Rescue Rangers Celebrity Jeopardy

By Cyber Daimyo

Part Three

Gadget Hackwrench: Welcome back to Celebrity Jeopardy. And let's take a look at the scores. Norton Nimnull has -$2,000. In a close second with -$1,900 is Wescott Vance Atticas. [ Wescott is making several facial expressions ] And in first place, with $0, is our returning champion Mole, who, of course, has yet to ring in. It's time now for Double Jeopardy. And once again for this round, contestants, I'd like to remind you, please, no cursing. Let's take a look at the board. The categories are: CONTINENTS, THEATER, POTPOURRI, POTENT POTABLES, NUMBERS, WORDS THAT RHYME WITH DOG, and finally, THE RENAISSANCE. And you know what, let's just replace that last category with SHAPES. [ The tile saying THE RENAISSANCE is flipped over to reveal SHAPES ] Mole, you pick the category.
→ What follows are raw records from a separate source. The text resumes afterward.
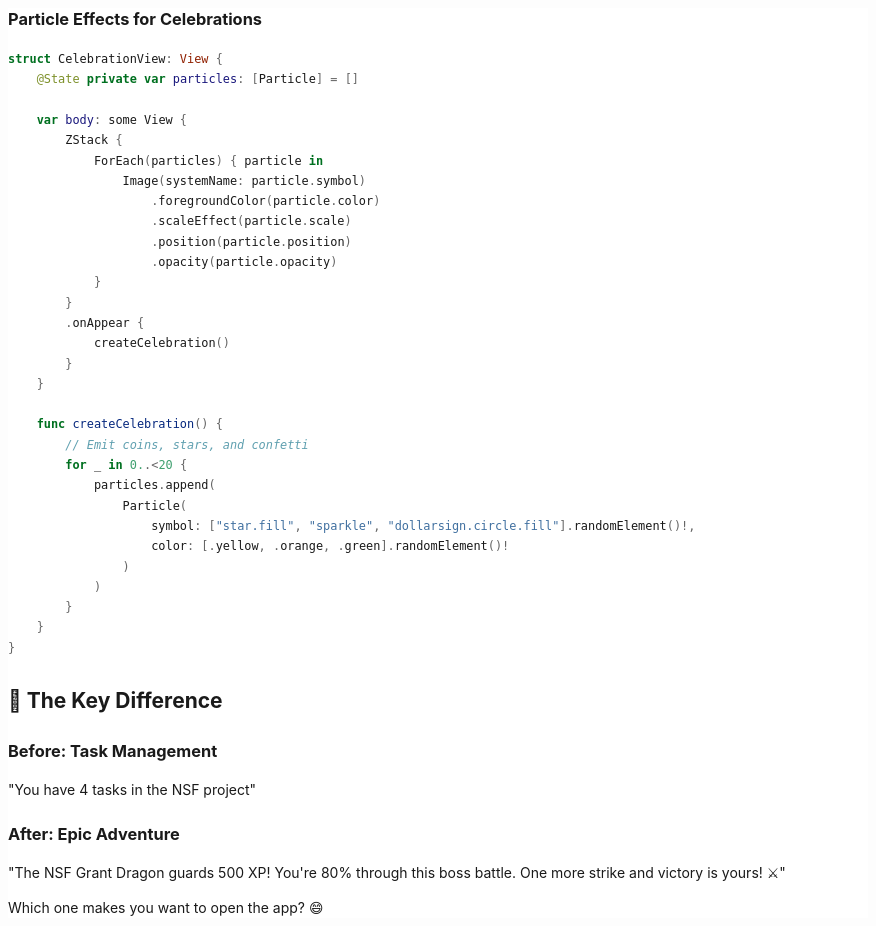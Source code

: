 ### Particle Effects for Celebrations
```swift
struct CelebrationView: View {
    @State private var particles: [Particle] = []
    
    var body: some View {
        ZStack {
            ForEach(particles) { particle in
                Image(systemName: particle.symbol)
                    .foregroundColor(particle.color)
                    .scaleEffect(particle.scale)
                    .position(particle.position)
                    .opacity(particle.opacity)
            }
        }
        .onAppear { 
            createCelebration()
        }
    }
    
    func createCelebration() {
        // Emit coins, stars, and confetti
        for _ in 0..<20 {
            particles.append(
                Particle(
                    symbol: ["star.fill", "sparkle", "dollarsign.circle.fill"].randomElement()!,
                    color: [.yellow, .orange, .green].randomElement()!
                )
            )
        }
    }
}
```

## 🎯 The Key Difference

### Before: Task Management
"You have 4 tasks in the NSF project"

### After: Epic Adventure
"The NSF Grant Dragon guards 500 XP! You're 80% through this boss battle. One more strike and victory is yours! ⚔️"

Which one makes you want to open the app? 😄
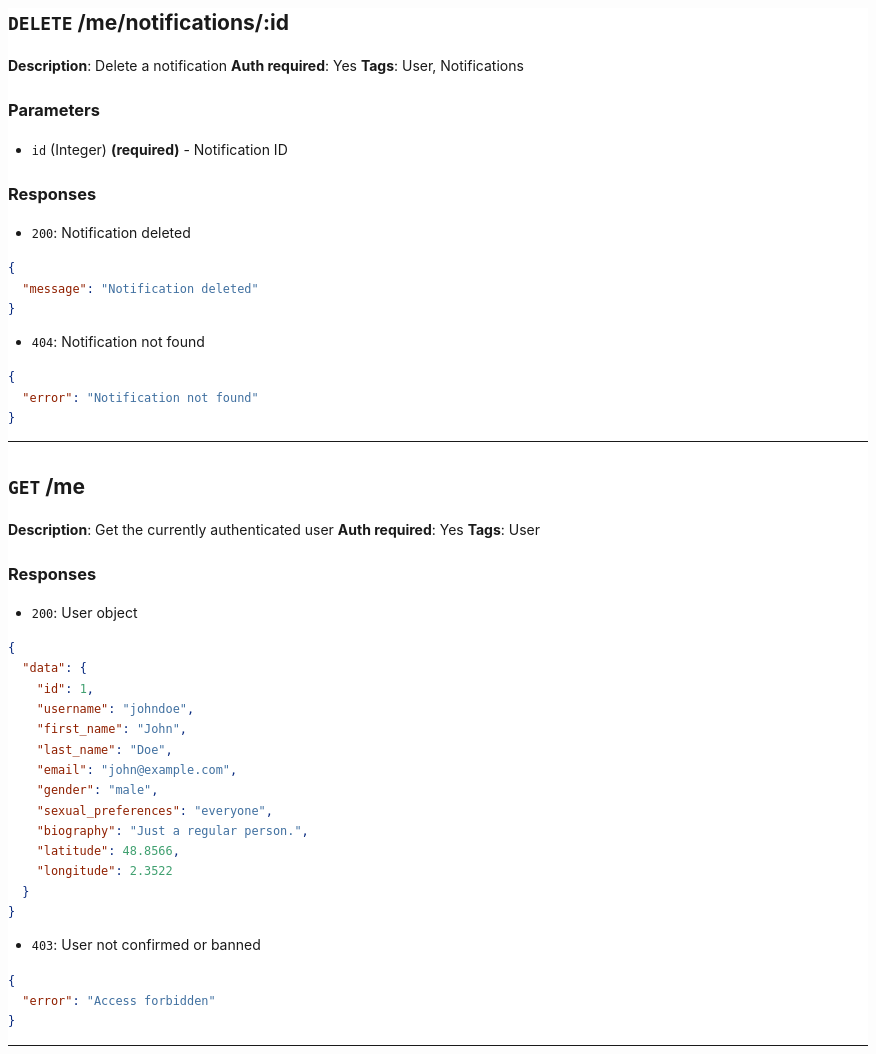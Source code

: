 ## `DELETE` /me/notifications/:id
**Description**: Delete a notification
**Auth required**: Yes
**Tags**: User, Notifications

### Parameters
- `id` (Integer) **(required)** - Notification ID

### Responses
- `200`: Notification deleted
```json
{
  "message": "Notification deleted"
}
```
- `404`: Notification not found
```json
{
  "error": "Notification not found"
}
```

---
## `GET` /me
**Description**: Get the currently authenticated user
**Auth required**: Yes
**Tags**: User

### Responses
- `200`: User object
```json
{
  "data": {
    "id": 1,
    "username": "johndoe",
    "first_name": "John",
    "last_name": "Doe",
    "email": "john@example.com",
    "gender": "male",
    "sexual_preferences": "everyone",
    "biography": "Just a regular person.",
    "latitude": 48.8566,
    "longitude": 2.3522
  }
}
```
- `403`: User not confirmed or banned
```json
{
  "error": "Access forbidden"
}
```

---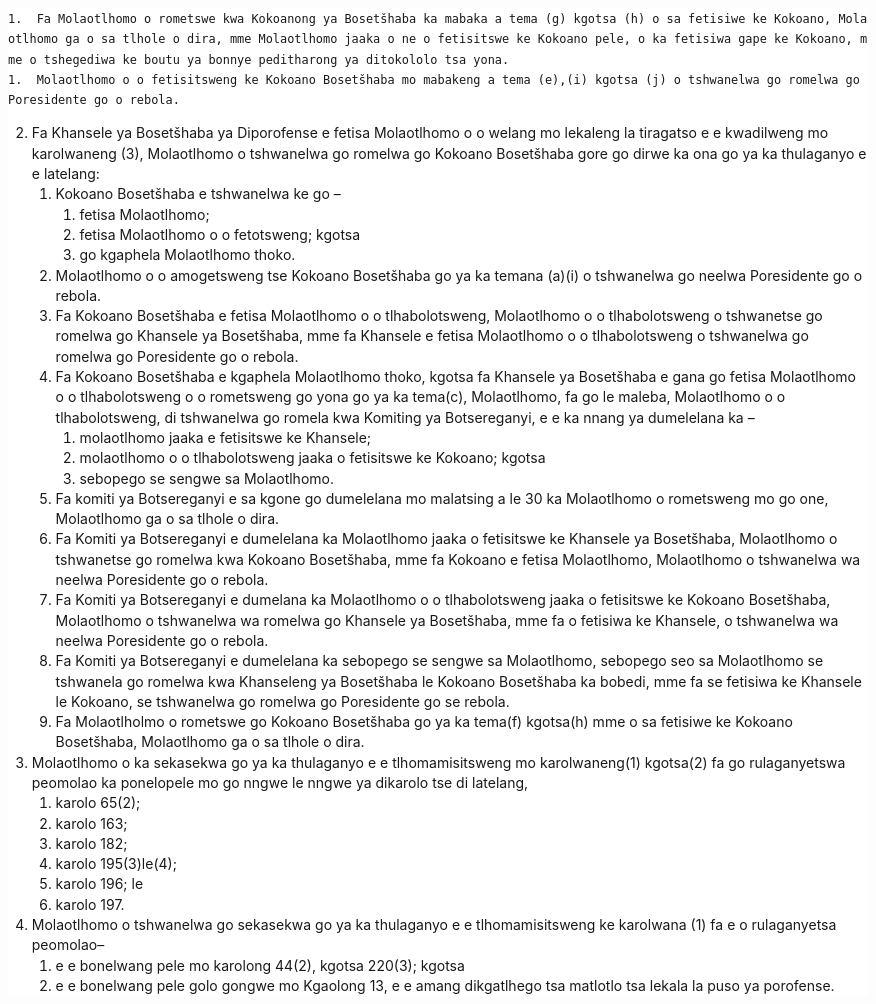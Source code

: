 	1.	Fa Molaotlhomo o rometswe kwa Kokoanong ya Bosetšhaba ka mabaka a tema (g) kgotsa (h) o sa fetisiwe ke Kokoano, Molaotlhomo ga o sa tlhole o dira, mme Molaotlhomo jaaka o ne o fetisitswe ke Kokoano pele, o ka fetisiwa gape ke Kokoano, mme o tshegediwa ke boutu ya bonnye peditharong ya ditokololo tsa yona.
	1.	Molaotlhomo o o fetisitsweng ke Kokoano Bosetšhaba mo mabakeng a tema (e),(i) kgotsa (j) o tshwanelwa go romelwa go Poresidente go o rebola.
2.	Fa Khansele ya Bosetšhaba ya Diporofense e fetisa Molaotlhomo o o welang mo lekaleng la tiragatso e e kwadilweng mo karolwaneng (3), Molaotlhomo o tshwanelwa go romelwa go Kokoano Bosetšhaba gore go dirwe ka ona go ya ka thulaganyo e e latelang:
	1.	Kokoano Bosetšhaba e tshwanelwa ke go –
		1.	fetisa Molaotlhomo;
		1.	fetisa Molaotlhomo o o fetotsweng; kgotsa
		1.	go kgaphela Molaotlhomo thoko.
	1.	Molaotlhomo o o amogetsweng tse Kokoano Bosetšhaba go ya ka temana (a)(i) o tshwanelwa go neelwa Poresidente go o rebola.
	1.	Fa Kokoano Bosetšhaba e fetisa Molaotlhomo o o tlhabolotsweng, Molaotlhomo o o tlhabolotsweng o tshwanetse go romelwa go Khansele ya Bosetšhaba, mme fa Khansele e fetisa Molaotlhomo o o tlhabolotsweng o tshwanelwa go romelwa go Poresidente go o rebola.
	1.	Fa Kokoano Bosetšhaba e kgaphela Molaotlhomo thoko, kgotsa fa Khansele ya Bosetšhaba e gana go fetisa Molaotlhomo o o tlhabolotsweng o o rometsweng go yona go ya ka tema(c), Molaotlhomo, fa go le maleba, Molaotlhomo o o tlhabolotsweng, di tshwanelwa go romela kwa Komiting ya Botsereganyi, e e ka nnang ya dumelelana ka –
		1.	molaotlhomo jaaka e fetisitswe ke Khansele;
		1.	molaotlhomo o o tlhabolotsweng jaaka o fetisitswe ke Kokoano; kgotsa
		1.	sebopego se sengwe sa Molaotlhomo.
	1.	Fa komiti ya Botsereganyi e sa kgone go dumelelana mo malatsing a le 30 ka Molaotlhomo o rometsweng mo go one, Molaotlhomo ga o sa tlhole o dira.
	1.	Fa Komiti ya Botsereganyi e dumelelana ka Molaotlhomo jaaka o fetisitswe ke Khansele ya Bosetšhaba, Molaotlhomo o tshwanetse go romelwa kwa Kokoano Bosetšhaba, mme fa Kokoano e fetisa Molaotlhomo, Molaotlhomo o tshwanelwa wa neelwa Poresidente go o rebola.
	1.	Fa Komiti ya Botsereganyi e dumelana ka Molaotlhomo o o tlhabolotsweng jaaka o fetisitswe ke Kokoano Bosetšhaba, Molaotlhomo o tshwanelwa wa romelwa go Khansele ya Bosetšhaba, mme fa o fetisiwa ke Khansele, o tshwanelwa wa neelwa Poresidente go o rebola.
	1.	Fa Komiti ya Botsereganyi e dumelelana ka sebopego se sengwe sa Molaotlhomo, sebopego seo sa Molaotlhomo se tshwanela go romelwa kwa Khanseleng ya Bosetšhaba le Kokoano Bosetšhaba ka bobedi, mme fa se fetisiwa ke Khansele le Kokoano, se tshwanelwa go romelwa go Poresidente go se rebola.
	1.	Fa Molaotlholmo o rometswe go Kokoano Bosetšhaba go ya ka tema(f)    kgotsa(h) mme o sa fetisiwe ke Kokoano Bosetšhaba, Molaotlhomo ga o sa tlhole o dira.
3.	Molaotlhomo o ka sekasekwa go ya ka thulaganyo e e tlhomamisitsweng mo karolwaneng(1) kgotsa(2) fa go rulaganyetswa peomolao ka ponelopele mo go nngwe le nngwe ya dikarolo tse di latelang,
	1.	karolo 65(2);
	1.	karolo 163;
	1.	karolo 182;
	1.	karolo 195(3)le(4);
	1.	karolo 196; le
	1.	karolo 197.
4.	Molaotlhomo o tshwanelwa go sekasekwa go ya ka thulaganyo e e tlhomamisitsweng ke karolwana (1) fa e o rulaganyetsa peomolao–
	1.	e e bonelwang pele mo karolong 44(2), kgotsa 220(3); kgotsa
	1.	e e bonelwang pele golo gongwe mo Kgaolong 13, e e amang dikgatlhego tsa matlotlo tsa lekala la puso ya porofense.
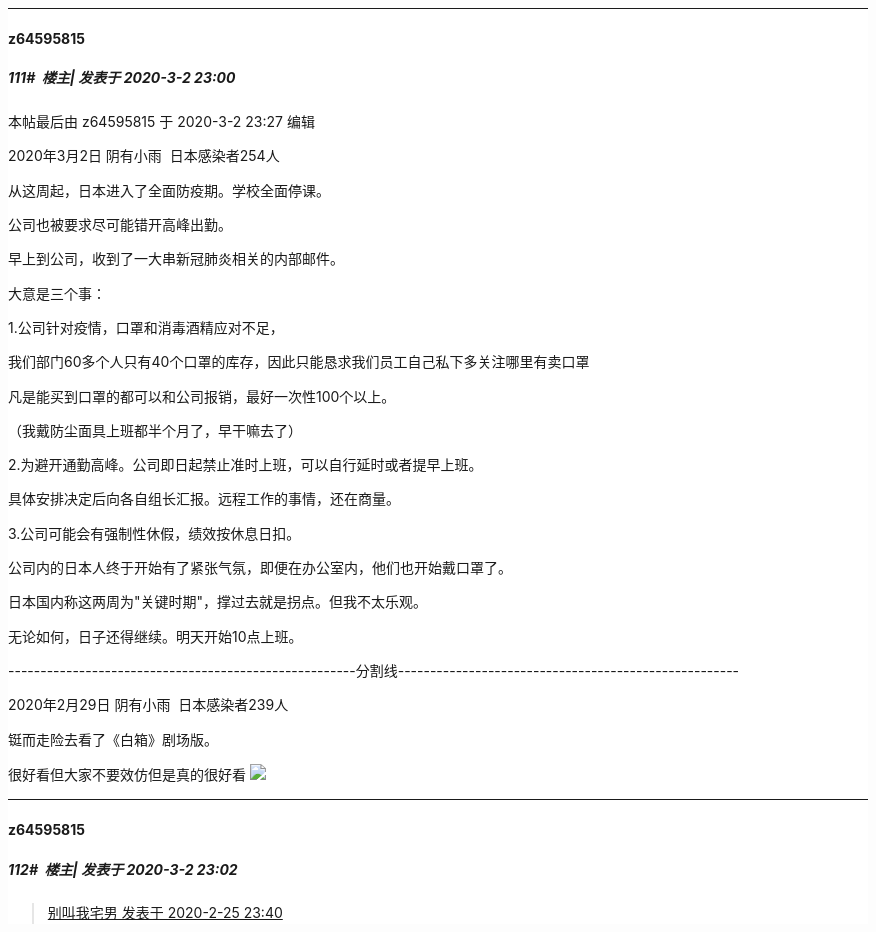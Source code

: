 
-----

####  z64595815  
##### 111#         楼主| 发表于 2020-3-2 23:00


 本帖最后由 z64595815 于 2020-3-2 23:27 编辑 

2020年3月2日 阴有小雨  日本感染者254人


从这周起，日本进入了全面防疫期。学校全面停课。

公司也被要求尽可能错开高峰出勤。


早上到公司，收到了一大串新冠肺炎相关的内部邮件。

大意是三个事：

1.公司针对疫情，口罩和消毒酒精应对不足，

我们部门60多个人只有40个口罩的库存，因此只能恳求我们员工自己私下多关注哪里有卖口罩

凡是能买到口罩的都可以和公司报销，最好一次性100个以上。

（我戴防尘面具上班都半个月了，早干嘛去了）

2.为避开通勤高峰。公司即日起禁止准时上班，可以自行延时或者提早上班。

具体安排决定后向各自组长汇报。远程工作的事情，还在商量。

3.公司可能会有强制性休假，绩效按休息日扣。


公司内的日本人终于开始有了紧张气氛，即便在办公室内，他们也开始戴口罩了。

日本国内称这两周为"关键时期"，撑过去就是拐点。但我不太乐观。


无论如何，日子还得继续。明天开始10点上班。


------------------------------------------------------分割线-----------------------------------------------------

2020年2月29日 阴有小雨  日本感染者239人


铤而走险去看了《白箱》剧场版。

很好看但大家不要效仿但是真的很好看
<img src="http://wx3.sinaimg.cn/mw690/005ZxOPQgy1gcfz6cjwttj30jj0q1adc.jpg" referrerpolicy="no-referrer">


-----

####  z64595815  
##### 112#         楼主| 发表于 2020-3-2 23:02


<blockquote><a href="httphttps://bbs.saraba1st.com/2b/forum.php?mod=redirect&amp;goto=findpost&amp;pid=46526475&amp;ptid=1915519" target="_blank">别叫我宅男 发表于 2020-2-25 23:40</a>
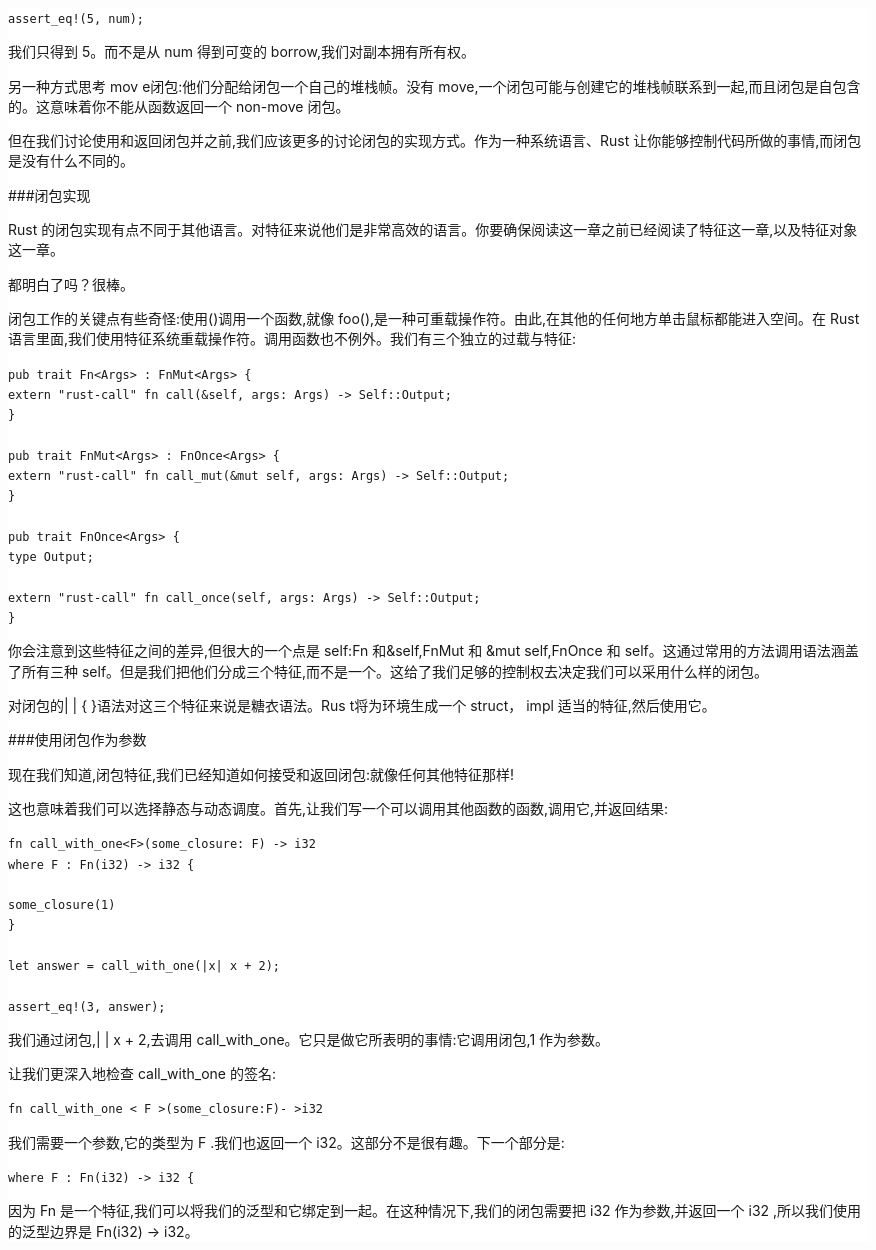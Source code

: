     assert_eq!(5, num);

我们只得到 5。而不是从 num 得到可变的 borrow,我们对副本拥有所有权。

另一种方式思考 mov e闭包:他们分配给闭包一个自己的堆栈帧。没有 move,一个闭包可能与创建它的堆栈帧联系到一起,而且闭包是自包含的。这意味着你不能从函数返回一个 non-move 闭包。

但在我们讨论使用和返回闭包并之前,我们应该更多的讨论闭包的实现方式。作为一种系统语言、Rust 让你能够控制代码所做的事情,而闭包是没有什么不同的。 

###闭包实现

Rust 的闭包实现有点不同于其他语言。对特征来说他们是非常高效的语言。你要确保阅读这一章之前已经阅读了特征这一章,以及特征对象这一章。

都明白了吗？很棒。

闭包工作的关键点有些奇怪:使用()调用一个函数,就像 foo(),是一种可重载操作符。由此,在其他的任何地方单击鼠标都能进入空间。在 Rust 语言里面,我们使用特征系统重载操作符。调用函数也不例外。我们有三个独立的过载与特征:

    pub trait Fn<Args> : FnMut<Args> {
    extern "rust-call" fn call(&self, args: Args) -> Self::Output;
    }
    
    pub trait FnMut<Args> : FnOnce<Args> {
    extern "rust-call" fn call_mut(&mut self, args: Args) -> Self::Output;
    }
    
    pub trait FnOnce<Args> {
    type Output;
    
    extern "rust-call" fn call_once(self, args: Args) -> Self::Output;
    }
    
你会注意到这些特征之间的差异,但很大的一个点是 self:Fn 和&self,FnMut 和 &mut self,FnOnce 和 self。这通过常用的方法调用语法涵盖了所有三种 self。但是我们把他们分成三个特征,而不是一个。这给了我们足够的控制权去决定我们可以采用什么样的闭包。

对闭包的| | { }语法对这三个特征来说是糖衣语法。Rus t将为环境生成一个 struct， impl 适当的特征,然后使用它。

###使用闭包作为参数

现在我们知道,闭包特征,我们已经知道如何接受和返回闭包:就像任何其他特征那样!

这也意味着我们可以选择静态与动态调度。首先,让我们写一个可以调用其他函数的函数,调用它,并返回结果:

    fn call_with_one<F>(some_closure: F) -> i32
    where F : Fn(i32) -> i32 {
    
    some_closure(1)
    }
    
    let answer = call_with_one(|x| x + 2);
    
    assert_eq!(3, answer);

我们通过闭包,| | x + 2,去调用 call_with_one。它只是做它所表明的事情:它调用闭包,1 作为参数。

让我们更深入地检查 call_with_one 的签名:

    fn call_with_one < F >(some_closure:F)- >i32

我们需要一个参数,它的类型为 F .我们也返回一个 i32。这部分不是很有趣。下一个部分是:

    where F : Fn(i32) -> i32 {

因为 Fn 是一个特征,我们可以将我们的泛型和它绑定到一起。在这种情况下,我们的闭包需要把 i32 作为参数,并返回一个 i32 ,所以我们使用的泛型边界是 Fn(i32) -> i32。
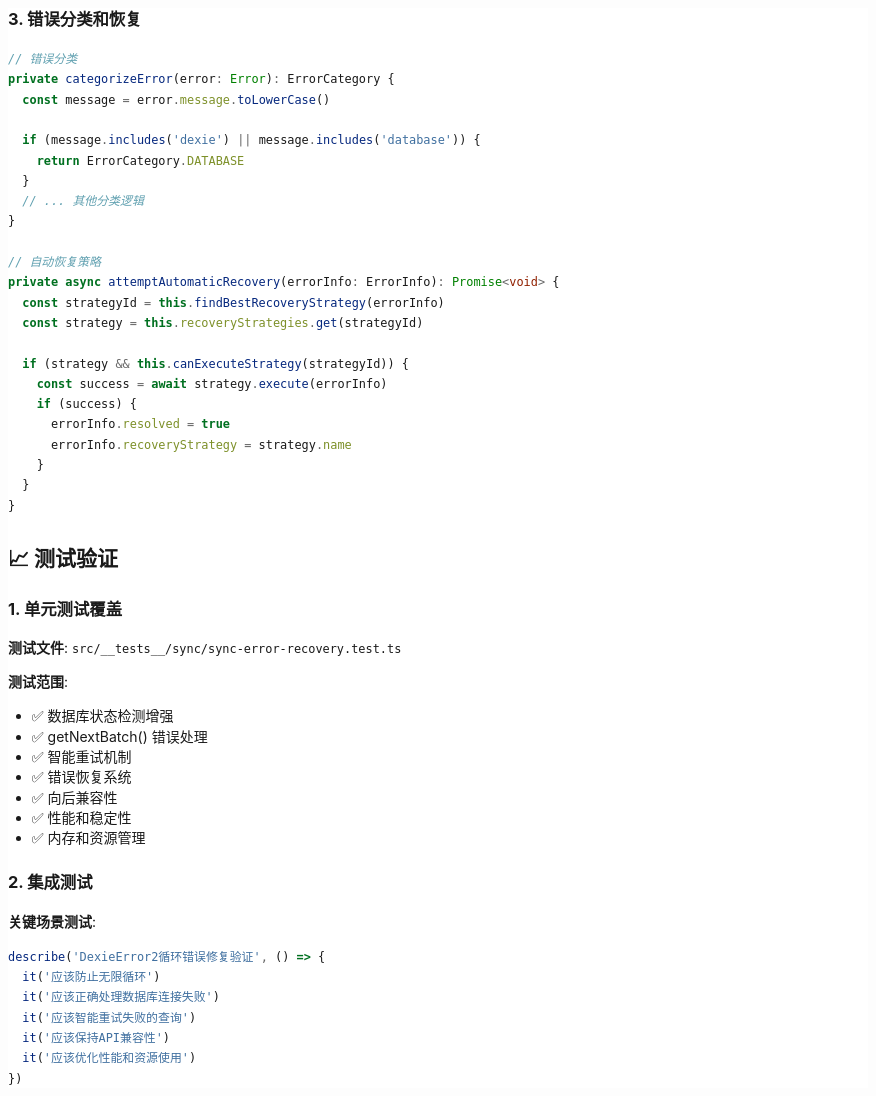 ### 3. 错误分类和恢复

```typescript
// 错误分类
private categorizeError(error: Error): ErrorCategory {
  const message = error.message.toLowerCase()

  if (message.includes('dexie') || message.includes('database')) {
    return ErrorCategory.DATABASE
  }
  // ... 其他分类逻辑
}

// 自动恢复策略
private async attemptAutomaticRecovery(errorInfo: ErrorInfo): Promise<void> {
  const strategyId = this.findBestRecoveryStrategy(errorInfo)
  const strategy = this.recoveryStrategies.get(strategyId)

  if (strategy && this.canExecuteStrategy(strategyId)) {
    const success = await strategy.execute(errorInfo)
    if (success) {
      errorInfo.resolved = true
      errorInfo.recoveryStrategy = strategy.name
    }
  }
}
```

## 📈 测试验证

### 1. 单元测试覆盖

**测试文件**: `src/__tests__/sync/sync-error-recovery.test.ts`

**测试范围**:
- ✅ 数据库状态检测增强
- ✅ getNextBatch() 错误处理
- ✅ 智能重试机制
- ✅ 错误恢复系统
- ✅ 向后兼容性
- ✅ 性能和稳定性
- ✅ 内存和资源管理

### 2. 集成测试

**关键场景测试**:
```typescript
describe('DexieError2循环错误修复验证', () => {
  it('应该防止无限循环')
  it('应该正确处理数据库连接失败')
  it('应该智能重试失败的查询')
  it('应该保持API兼容性')
  it('应该优化性能和资源使用')
})
```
Mole: Yeah, give me, uh, THEATER for $10,000.

Gadget Hackwrench: THEATER for $600. The answer is: 'This play by William Shakespeare was about a merchant who lived in Venice.' [ Mole buzzes in ] Mole.

Mole: Yeah, that was Footloose. [ nods ] Good flick, Footloose.

Gadget Hackwrench: No. And please answer in the form of a question. [ Nimnull buzzes in ] Norton Nimnull.

Norton Nimnull: Is this a horror flick we're talking about? 'Cause I love horror flicks.

Gadget Hackwrench: It's.. it's not a flick at all!

Norton Nimnull: Okay. Who Framed Roger Rabbit?

Gadget Hackwrench: No. And please answer in the form of a question.

Norton Nimnull: That was a question! Who framed him? [ Atticas buzzes in ]

Gadget Hackwrench: Mr. Atticas. [ Atticas makes facial expressions without answering ] Mr. Atticas. [ Atticas continues doing facial expressions until the buzzer sounds ] [ Looking at the judges from offstage ] I.. I don't think we can accept facial expressions as an answer. Mole, it's your board, pick a category.

Mole: I'll take the dog one.

Gadget Hackwrench: All right, WORDS THAT RHYME WITH DOG, for $400. And the answer is: 'It's been a "Hard Day's Night" I should be sleeping like a "This."' [ Mole buzzes in ] Mole.

Mole: Chinese dork.

Gadget Hackwrench: No. [ Nimnull buzzes in ] Norton Nimnull.

Norton Nimnull: Chinese dork doesn't rhyme with dog.

Gadget Hackwrench: That's why it was a wrong answer. [ Atticas buzzes in ] Mr. Atticas.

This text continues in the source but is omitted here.